A short & sweet general word of caution on the pitfalls of .Count() to help the weary traveler that stumbles upon this post in the future!
Short story:
The following works -no doubt- but there might small performance penalty if the enumerables is not backed by an underlying array or list which has the 'count' in handy/precomputed:
public bool IsValid
{
   get { return SomeMethodReturningEnumerable().Count() <= threshold; }  <--- small performance issue here
}
public IEnumerable<SomeObject> SomeMethodReturningEnumerable(){
   yield return foo;
   yield return bar; etc
}
The call to the .Count() method will probably go through each and every item in the enumerable and then compare the overall count against threshold. We being smarter can do a bit better:
    public bool IsValid
    {
       get { return !SomeMethodReturningEnumerable().HasMoreThan(threshold); }  <--- neato!
    }
    public static bool HasLessThan<T>(this IEnumerable<T> sequence, int count) => !sequence.HasMoreThan(count - 1);
    public static bool HasLessOrEqualTo<T>(this IEnumerable<T> sequence, int count) => !sequence.HasMoreThan(count);
    public static bool HasMoreOrEqualTo<T>(this IEnumerable<T> sequence, int count) => sequence.HasMoreThan(count - 1);
    public static bool HasMoreThan<T>(this IEnumerable<T> sequence, int count) => sequence.EnumerationCounterImpl(count, equals_vs_greaterThan: false);
    public static bool HasExactly<T>(this IEnumerable<T> sequence, int count) => sequence.EnumerationCounterImpl(count, equals_vs_greaterThan: true);
    public static bool EnumerationCounterImpl<T>(this IEnumerable<T> sequence, int count, bool equals_vs_greaterThan = true) //0
    {
        if (equals_vs_greaterThan && count < 0)
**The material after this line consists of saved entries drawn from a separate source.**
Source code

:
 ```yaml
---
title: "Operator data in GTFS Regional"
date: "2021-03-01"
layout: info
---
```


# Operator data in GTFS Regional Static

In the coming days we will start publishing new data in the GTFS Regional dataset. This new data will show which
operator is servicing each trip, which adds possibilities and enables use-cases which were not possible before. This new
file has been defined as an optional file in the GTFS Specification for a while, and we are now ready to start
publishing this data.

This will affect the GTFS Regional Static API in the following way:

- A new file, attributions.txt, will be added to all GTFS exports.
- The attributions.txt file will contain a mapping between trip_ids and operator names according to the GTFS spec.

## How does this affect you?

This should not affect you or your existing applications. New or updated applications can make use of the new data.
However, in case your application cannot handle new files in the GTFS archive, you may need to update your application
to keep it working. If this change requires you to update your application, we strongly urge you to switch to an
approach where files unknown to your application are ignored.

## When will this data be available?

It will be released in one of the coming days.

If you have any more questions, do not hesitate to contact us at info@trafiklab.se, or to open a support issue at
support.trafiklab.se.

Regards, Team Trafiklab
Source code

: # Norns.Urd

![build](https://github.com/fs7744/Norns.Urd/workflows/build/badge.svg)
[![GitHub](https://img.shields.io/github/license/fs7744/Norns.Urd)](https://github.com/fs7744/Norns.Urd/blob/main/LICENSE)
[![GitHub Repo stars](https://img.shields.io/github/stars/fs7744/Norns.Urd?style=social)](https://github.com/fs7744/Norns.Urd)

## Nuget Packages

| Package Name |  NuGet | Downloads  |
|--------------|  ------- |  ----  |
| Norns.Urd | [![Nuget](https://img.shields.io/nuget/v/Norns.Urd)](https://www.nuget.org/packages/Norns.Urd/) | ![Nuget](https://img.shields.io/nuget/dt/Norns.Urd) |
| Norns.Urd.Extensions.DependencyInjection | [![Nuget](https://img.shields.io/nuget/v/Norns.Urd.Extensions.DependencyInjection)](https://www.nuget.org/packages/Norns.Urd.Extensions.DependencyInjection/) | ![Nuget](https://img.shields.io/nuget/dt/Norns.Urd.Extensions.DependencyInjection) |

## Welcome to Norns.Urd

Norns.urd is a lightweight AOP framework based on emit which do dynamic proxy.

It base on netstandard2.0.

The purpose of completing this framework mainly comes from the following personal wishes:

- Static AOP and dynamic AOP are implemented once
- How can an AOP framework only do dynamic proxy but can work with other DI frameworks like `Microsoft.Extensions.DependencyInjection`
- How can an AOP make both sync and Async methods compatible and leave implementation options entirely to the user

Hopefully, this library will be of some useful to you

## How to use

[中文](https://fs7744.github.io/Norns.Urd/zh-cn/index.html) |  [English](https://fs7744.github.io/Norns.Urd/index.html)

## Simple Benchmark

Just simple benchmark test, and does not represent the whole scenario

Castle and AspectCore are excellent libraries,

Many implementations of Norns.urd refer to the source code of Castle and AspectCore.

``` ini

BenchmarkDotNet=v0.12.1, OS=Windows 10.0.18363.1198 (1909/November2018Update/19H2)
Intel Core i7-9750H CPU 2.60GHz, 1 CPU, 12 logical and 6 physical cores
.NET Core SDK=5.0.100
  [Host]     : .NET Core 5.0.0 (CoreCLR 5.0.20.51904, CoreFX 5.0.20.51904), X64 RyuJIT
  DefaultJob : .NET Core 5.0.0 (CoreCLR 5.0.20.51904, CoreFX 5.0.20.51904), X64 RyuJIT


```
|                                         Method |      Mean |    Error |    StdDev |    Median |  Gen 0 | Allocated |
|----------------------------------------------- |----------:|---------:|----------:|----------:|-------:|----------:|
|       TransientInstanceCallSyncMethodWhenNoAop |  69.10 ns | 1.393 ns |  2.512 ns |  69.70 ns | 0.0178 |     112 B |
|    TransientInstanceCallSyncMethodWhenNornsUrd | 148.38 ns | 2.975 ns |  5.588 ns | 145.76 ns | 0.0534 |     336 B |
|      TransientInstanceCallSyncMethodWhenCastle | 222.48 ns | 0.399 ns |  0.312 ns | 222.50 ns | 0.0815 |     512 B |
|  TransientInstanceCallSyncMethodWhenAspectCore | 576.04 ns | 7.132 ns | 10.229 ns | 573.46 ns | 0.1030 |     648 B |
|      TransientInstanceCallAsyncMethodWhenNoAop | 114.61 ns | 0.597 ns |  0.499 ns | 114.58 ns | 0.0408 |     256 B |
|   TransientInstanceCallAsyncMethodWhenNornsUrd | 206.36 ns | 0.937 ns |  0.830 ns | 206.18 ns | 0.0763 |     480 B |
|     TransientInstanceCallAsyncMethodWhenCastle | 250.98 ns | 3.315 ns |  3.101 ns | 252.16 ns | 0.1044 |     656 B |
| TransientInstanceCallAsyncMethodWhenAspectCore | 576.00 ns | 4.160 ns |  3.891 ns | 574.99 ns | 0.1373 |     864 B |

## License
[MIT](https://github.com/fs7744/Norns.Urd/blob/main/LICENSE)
            throw new ArgumentException($"{nameof(count)} is less than zero!");
        if (!equals_vs_greaterThan && count < 0)
            return true;
        var staticCount = (sequence as ICollection)?.Count                              
                          ?? (sequence as ICollection<T>)?.Count
                          ?? (sequence as IReadOnlyCollection<T>)?.Count;
        if (staticCount != null)
            return staticCount > count;
        using (var enumerator = sequence.GetEnumerator()) //1 optimization
        {
            for (int i = 0; i < count + 1; i++)
            {
                if (enumerator.MoveNext())
                    continue;
                return false;
            }
            return !equals_vs_greaterThan //     ==
                   || enumerator.MoveNext(); //  >
        }
        //0 https://blog.slaks.net/2015-01-12/linq-count-considered-occasionally-harmful/
        //1 using the enumerator directly is slightly faster than using LINQ methods   it avoids allocating an extra iterator
        //  state machine compared to using skip()
    }
There! Problem solved again but this time around we are performance-conscious!